81. Q. Who are to come to the Lord's Table? A. Those who are displeased with themselves because of their sins, but who nevertheless trust that their sins are pardoned and that their continuing weakness is covered by the suffering and death of Christ, and who also desire more and more to strengthen their faith and to lead a better life. Hypocrites and those who are unrepentant, however, eat and drink judgment on themselves.
82. Q. Are those to be admitted to the Lord's Supper who show by what they say and do that they are unbelieving and ungodly? A. No, that would dishonor God's covenant and bring down God's anger upon the entire congregation. Therefore, according to the instruction of Christ and His apostles, the Christian church is duty-bound to exclude such people, by the official use of the keys of the kingdom, until they reform their lives.
My reflections on the reading from the book...
The Lord's Supper is something the Christian needs, yes - but not as an atonement.
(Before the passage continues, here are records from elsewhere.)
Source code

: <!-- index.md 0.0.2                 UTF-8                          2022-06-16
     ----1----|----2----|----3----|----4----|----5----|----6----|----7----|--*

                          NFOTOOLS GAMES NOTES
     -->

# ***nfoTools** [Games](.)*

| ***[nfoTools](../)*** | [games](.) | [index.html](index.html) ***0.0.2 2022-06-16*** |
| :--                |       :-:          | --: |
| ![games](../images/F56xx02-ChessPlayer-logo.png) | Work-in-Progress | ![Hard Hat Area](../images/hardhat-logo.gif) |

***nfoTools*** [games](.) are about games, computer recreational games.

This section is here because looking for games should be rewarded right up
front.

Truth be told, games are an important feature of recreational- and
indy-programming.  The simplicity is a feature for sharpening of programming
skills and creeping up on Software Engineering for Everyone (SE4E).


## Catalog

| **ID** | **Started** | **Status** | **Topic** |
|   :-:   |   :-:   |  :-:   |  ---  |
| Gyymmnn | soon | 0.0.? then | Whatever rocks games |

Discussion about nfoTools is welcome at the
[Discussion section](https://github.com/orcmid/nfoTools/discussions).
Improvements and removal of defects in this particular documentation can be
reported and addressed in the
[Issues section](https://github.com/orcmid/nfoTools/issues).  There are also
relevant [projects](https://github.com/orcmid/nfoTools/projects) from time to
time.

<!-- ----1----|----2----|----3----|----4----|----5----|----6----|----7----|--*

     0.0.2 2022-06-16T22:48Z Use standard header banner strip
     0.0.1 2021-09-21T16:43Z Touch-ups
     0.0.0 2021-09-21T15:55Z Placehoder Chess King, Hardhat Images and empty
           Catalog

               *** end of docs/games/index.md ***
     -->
Rather, it is a means by which we can regularly declare the truths that our sins have been forgiven, that Christ is interceding for us before the throne, and that the Holy Spirit is working in and through the Church, the Body of Christ, to advance Christ's kingdom.
Excerpts from DeYoung:
Communion is for the weak, but it is not for the hypocrite. Hypocrites are not those who live worse than they profess - that's all of us. Hypocrites are those who cannot see, or are not honest about the gap between their talk and their walk. The Table is for those who hate their sins, not for those who coddle them or excuse them or make no effort to turn from them...
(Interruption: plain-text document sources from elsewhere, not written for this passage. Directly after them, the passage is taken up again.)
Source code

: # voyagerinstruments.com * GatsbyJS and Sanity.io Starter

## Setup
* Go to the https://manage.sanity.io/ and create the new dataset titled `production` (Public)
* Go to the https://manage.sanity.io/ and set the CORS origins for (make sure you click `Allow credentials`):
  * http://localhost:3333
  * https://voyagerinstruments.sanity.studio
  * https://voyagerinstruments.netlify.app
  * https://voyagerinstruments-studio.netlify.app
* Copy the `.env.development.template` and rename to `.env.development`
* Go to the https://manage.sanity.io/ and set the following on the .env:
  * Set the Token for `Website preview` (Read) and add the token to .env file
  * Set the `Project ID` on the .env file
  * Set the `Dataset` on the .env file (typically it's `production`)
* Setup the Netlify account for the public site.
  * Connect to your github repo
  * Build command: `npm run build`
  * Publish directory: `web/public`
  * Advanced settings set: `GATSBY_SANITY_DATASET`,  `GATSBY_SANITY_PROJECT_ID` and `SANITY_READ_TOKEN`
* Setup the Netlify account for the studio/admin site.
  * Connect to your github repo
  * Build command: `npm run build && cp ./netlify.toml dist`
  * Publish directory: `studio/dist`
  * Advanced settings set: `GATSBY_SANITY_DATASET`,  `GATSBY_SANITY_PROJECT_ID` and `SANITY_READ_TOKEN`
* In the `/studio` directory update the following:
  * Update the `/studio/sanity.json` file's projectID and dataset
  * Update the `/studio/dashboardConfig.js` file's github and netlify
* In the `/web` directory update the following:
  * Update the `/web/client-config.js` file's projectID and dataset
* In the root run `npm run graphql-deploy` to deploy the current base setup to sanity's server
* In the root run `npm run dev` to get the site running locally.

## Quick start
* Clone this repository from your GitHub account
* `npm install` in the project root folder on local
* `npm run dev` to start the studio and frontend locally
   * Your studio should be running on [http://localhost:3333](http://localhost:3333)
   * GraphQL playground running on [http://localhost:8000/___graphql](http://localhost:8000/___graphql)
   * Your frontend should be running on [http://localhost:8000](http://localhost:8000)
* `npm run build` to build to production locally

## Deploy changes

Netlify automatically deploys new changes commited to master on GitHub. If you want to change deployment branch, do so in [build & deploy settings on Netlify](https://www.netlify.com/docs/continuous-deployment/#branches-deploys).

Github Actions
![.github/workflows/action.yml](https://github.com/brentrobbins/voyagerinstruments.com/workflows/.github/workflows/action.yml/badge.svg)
To be fair, Catholic theology does not consider the Eucharist a re-sacrifice of Christ... Official Catholic teaching does not argue that Christ's death must be repeated over and over. Rather, it teaches that in the Eucharist the death of Christ is pulled into the present for us to enjoy sacramentally...
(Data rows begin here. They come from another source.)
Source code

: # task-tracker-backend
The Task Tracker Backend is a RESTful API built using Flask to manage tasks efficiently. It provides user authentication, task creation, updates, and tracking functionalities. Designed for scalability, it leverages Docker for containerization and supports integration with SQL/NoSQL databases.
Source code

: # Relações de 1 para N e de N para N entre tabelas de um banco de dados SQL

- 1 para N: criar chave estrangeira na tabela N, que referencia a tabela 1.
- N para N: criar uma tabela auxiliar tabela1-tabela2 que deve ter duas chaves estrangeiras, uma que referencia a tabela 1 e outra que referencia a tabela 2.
At the very least we can object to: (1) the notion that the finished work of Christ (John 19:30) is somehow atemporal and can be pulled into the present, (2) the belief that the Mass is in any way a sacrifice for sins, and (3) the idea that the elements become the actual body and blood of Christ...
The Lord's Supper is to be celebrated not on an altar, but around a table (1 Cor. 11:20). The only altar we have is the cross (Heb. 13:10; 7:27; 10:10), and the only ongoing sacrifices are the praises on our lips (13:15) and the obedience of our lives (Rom. 12:1).